A second clinical implication is related to the use of the IRAP in clinical older adults. The prevalence of some mental health problems is considered to be high in older adults. For example, the estimated prevalence of anxiety disorders ranges from 3.2% to 14.2% (Wolitzky-Taylor, Castriotta, Lenze, Stanley, & Craske, 2010), and the prevalence of clinically significant depressive symptoms is 15% (Fiske, Wetherell, & Gatz, 2009) in this population. Considering the findings of the current study, future studies could explore the implicit components of psychological problems using the IRAP in this population, as has been done with young samples (e.g., Hussey & Barnes-Holmes, 2012; Kosnes et al., 2013). However, suitable IRAP criteria for older adults should be further explored and established so that the task is more appropriate for the older population.
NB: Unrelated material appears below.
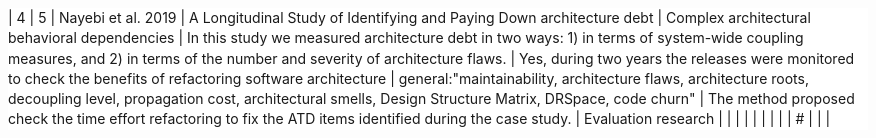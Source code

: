 |  4 |          5 | Nayebi et al. 2019                                                      | A Longitudinal Study of Identifying and Paying Down architecture debt                                                                                                    | Complex architectural behavioral dependencies | In this study we measured architecture debt in two ways: 1) in terms of system-wide coupling measures, and 2) in terms of the number and severity of architecture flaws.                                                                                                                                                                                                                                                                                                                                                                                                                                                                                                                                                                                                                                                            | Yes, during two years the releases were monitored to check the benefits of refactoring software architecture                                                                                                                                                       | general:"maintainability, architecture flaws, architecture roots, decoupling level, propagation cost, architectural smells, Design Structure Matrix, DRSpace, code churn"                                                                                                                                                         | The method proposed check the time effort refactoring to fix the ATD items identified during the case study.                                                                                                                                                                                                                                                                                                                                                                             | Evaluation research                                                                                          |
|    |            |                                                                         |                                                                                                                                                                          |                                               |                                                                                                                                                                                                                                                                                                                                                                                                                                                                                                                                                                                                                                                                                                                                                                                                                                       |                                                                                                                                                                                                                                                                      |  #                                                                                                                                                                                                                                                                                                                                |                                                                                                                                                                                                                                                                                                                                                                                                                                                                                              |                                                                                                              |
The main limitation of the present study was the small number of participants included in the analyses. This was due to the attrition rate, especially in the older adult caregiver group. The complexity of the IRAP and its high attrition rates may limit its application and the generalizability of the results of this study (Golijani-Moghaddam et al., 2013). Future studies should further investigate the effects of different IRAP performance criteria in order to minimize attrition rates, and continue exploring IRAP validity for older adult samples. Other implicit tasks that do not require participants to meet specific criteria, such as the Implicit Association Test (IAT; Greenwald, McGhee, & Schwartz, 1998), may be more suitable for older people. However, the previous literature has shown that the use of strict criteria in the IRAP enables better capture of an implicit response compared to the IAT (Golijani-Moghaddam et al., 2013). The inclusion of a longer learning module in studies using IRAP may be a way to reduce the attrition rate as it may help participants to improve accuracy and to achieve faster response latencies. Along these lines, Kishita, Muto, Ohtsuki, and Barnes-Holmes (2014) and Vahey et al. (2010) included a preparation-IRAP using neutral stimuli to familiarize participants with the task before the second IRAP task, which assessed the study-specific implicit belief. Another limitation is the low to moderate internal reliability of the different DIRAP scores found in this study. Although this internal reliability was similar to (e.g., Barnes-Holmes, Murtagh et al., 2010; Drake et al., 2015) or even higher (e.g., Drake et al., 2016) than previous IRAP studies, it is expected that once IRAP performance criteria for older adults are established, internal reliability would improve.

In spite of the above-mentioned limitations, this is the first study in which the IRAP has been used with dementia family caregivers, and its results offer preliminary support for the validity of the CARE-IRAP as a measure of implicit dysfunctional beliefs in dementia family caregivers. Moreover, this exploratory study is the first to adapt IRAP criteria to older adults. Even though some adjustments were made, the attrition rate in the older adult group was higher, as compared to the middle-aged group. Therefore, future studies should further explore the suitable criteria and instructional procedure for this population. The final goal is to find a balance between a low attrition rate and a time constraint that allows implicit immediate relational responses to be captured with the IRAP in older adults.